What Are Habitat Houses Like?
Simple, decent and affordable.
Habitat houses around the world are built according to the same 3 guiding principles:
Habitat houses are modestly-sized. They are large enough for the homeowner family’s needs, but small enough to keep construction and maintenance costs to a minimum.
Habitat for Humanity uses quality, locally-available building materials. Habitat house designs reflect the local climate and culture.
The labor of volunteers and partner families, efficient building methods, modest house sizes and no-profit loans make it affordable for low-income families to purchase Habitat houses.
Habitat Houses in North America
Habitat houses in the United States and Canada are typically built using wood frame construction, Gypsum board interior walls, vinyl siding and asphalt shingle roofs. Some affiliates also use proven alternative building materials such as adobe or straw bale construction.
U.S. and Canadian Habitat houses are modestly-sized by North American standards. Habitat’s guidelines dictate that a 3-bedroom Habitat house may have no more than 1,050 square feet of living space.
Habitat for Humanity’s commitment to build with people in need readily extends to those with disabilities. When possible, Habitat houses incorporate basic accessible design features, such as a zero-step entrance and wide passage doors and hallways. Houses built in partnership with families with disabilities include additional accessibility features.
Habitat Houses in Locally
“This home is more than a house. It is a home with love, built with love and hope and dreams, because of Habitat for Humanity. You’ve given our family hope – no matter how bad things get or have been in the past. God has blessed our family with the caring, supportive, concerned, kind people at Habitat.”
– a Habitat for Humanity partner family
Why Habitat is Needed?
The world is experiencing a global housing crisis
- By 2020, it is estimated the world slum population will reach almost 1 billion.

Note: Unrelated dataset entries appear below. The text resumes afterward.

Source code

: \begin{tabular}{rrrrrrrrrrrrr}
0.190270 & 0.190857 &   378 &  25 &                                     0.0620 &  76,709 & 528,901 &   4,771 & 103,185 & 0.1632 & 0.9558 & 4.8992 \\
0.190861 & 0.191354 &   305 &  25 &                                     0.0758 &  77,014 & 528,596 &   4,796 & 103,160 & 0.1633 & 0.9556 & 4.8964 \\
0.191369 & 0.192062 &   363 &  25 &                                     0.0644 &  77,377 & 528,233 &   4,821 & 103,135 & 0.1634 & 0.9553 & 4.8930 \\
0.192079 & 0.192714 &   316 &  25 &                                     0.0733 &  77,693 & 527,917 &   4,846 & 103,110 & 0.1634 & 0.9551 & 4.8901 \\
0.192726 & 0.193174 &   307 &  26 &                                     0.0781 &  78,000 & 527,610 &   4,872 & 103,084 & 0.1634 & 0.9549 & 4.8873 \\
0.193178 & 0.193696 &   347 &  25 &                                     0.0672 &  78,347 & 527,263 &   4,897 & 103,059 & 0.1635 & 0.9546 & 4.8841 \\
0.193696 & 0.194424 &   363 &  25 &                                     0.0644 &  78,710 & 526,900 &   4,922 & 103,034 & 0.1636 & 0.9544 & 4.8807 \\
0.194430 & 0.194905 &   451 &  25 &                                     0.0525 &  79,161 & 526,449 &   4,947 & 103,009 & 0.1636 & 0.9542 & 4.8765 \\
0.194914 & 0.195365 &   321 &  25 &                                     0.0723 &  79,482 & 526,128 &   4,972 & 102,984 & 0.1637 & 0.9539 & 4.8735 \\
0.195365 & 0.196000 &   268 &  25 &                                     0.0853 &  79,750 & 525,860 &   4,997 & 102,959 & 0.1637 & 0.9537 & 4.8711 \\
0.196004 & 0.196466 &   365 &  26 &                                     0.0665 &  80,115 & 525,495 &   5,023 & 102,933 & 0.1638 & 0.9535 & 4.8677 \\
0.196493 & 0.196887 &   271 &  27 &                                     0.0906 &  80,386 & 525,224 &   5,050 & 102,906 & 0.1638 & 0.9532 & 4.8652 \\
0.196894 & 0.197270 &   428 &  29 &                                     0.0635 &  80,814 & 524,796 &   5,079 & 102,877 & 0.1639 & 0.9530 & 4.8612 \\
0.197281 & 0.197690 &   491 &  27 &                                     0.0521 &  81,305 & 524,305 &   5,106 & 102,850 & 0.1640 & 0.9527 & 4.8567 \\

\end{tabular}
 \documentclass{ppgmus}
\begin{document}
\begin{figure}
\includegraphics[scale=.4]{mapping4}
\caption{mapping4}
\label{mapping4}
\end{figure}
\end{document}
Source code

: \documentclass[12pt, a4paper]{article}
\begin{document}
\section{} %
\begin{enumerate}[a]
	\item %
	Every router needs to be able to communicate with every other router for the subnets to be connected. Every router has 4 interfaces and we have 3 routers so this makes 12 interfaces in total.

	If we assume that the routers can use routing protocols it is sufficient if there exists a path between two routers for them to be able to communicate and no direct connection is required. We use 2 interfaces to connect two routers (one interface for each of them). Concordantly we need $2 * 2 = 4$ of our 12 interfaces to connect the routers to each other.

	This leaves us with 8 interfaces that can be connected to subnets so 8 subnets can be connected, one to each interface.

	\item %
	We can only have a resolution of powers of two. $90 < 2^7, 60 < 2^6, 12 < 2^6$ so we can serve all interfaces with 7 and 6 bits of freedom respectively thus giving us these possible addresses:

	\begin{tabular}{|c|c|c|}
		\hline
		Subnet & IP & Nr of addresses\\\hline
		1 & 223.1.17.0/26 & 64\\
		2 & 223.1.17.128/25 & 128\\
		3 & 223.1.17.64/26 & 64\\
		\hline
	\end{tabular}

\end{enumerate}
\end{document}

- Lack of clean water and sanitation claim the lives of more than 1.8 million young children every year.
In the United States, 48.5 million people are living in poverty
- Minimum wage is not keeping up with the rising cost of living and many workers struggle to afford decent housing.
Decent, stable housing provides more than just a roof over someone’s head
- Stability for families and children.
- Sense of dignity and pride.
- Health, physical safety and security.
- Increase of educational and job prospects.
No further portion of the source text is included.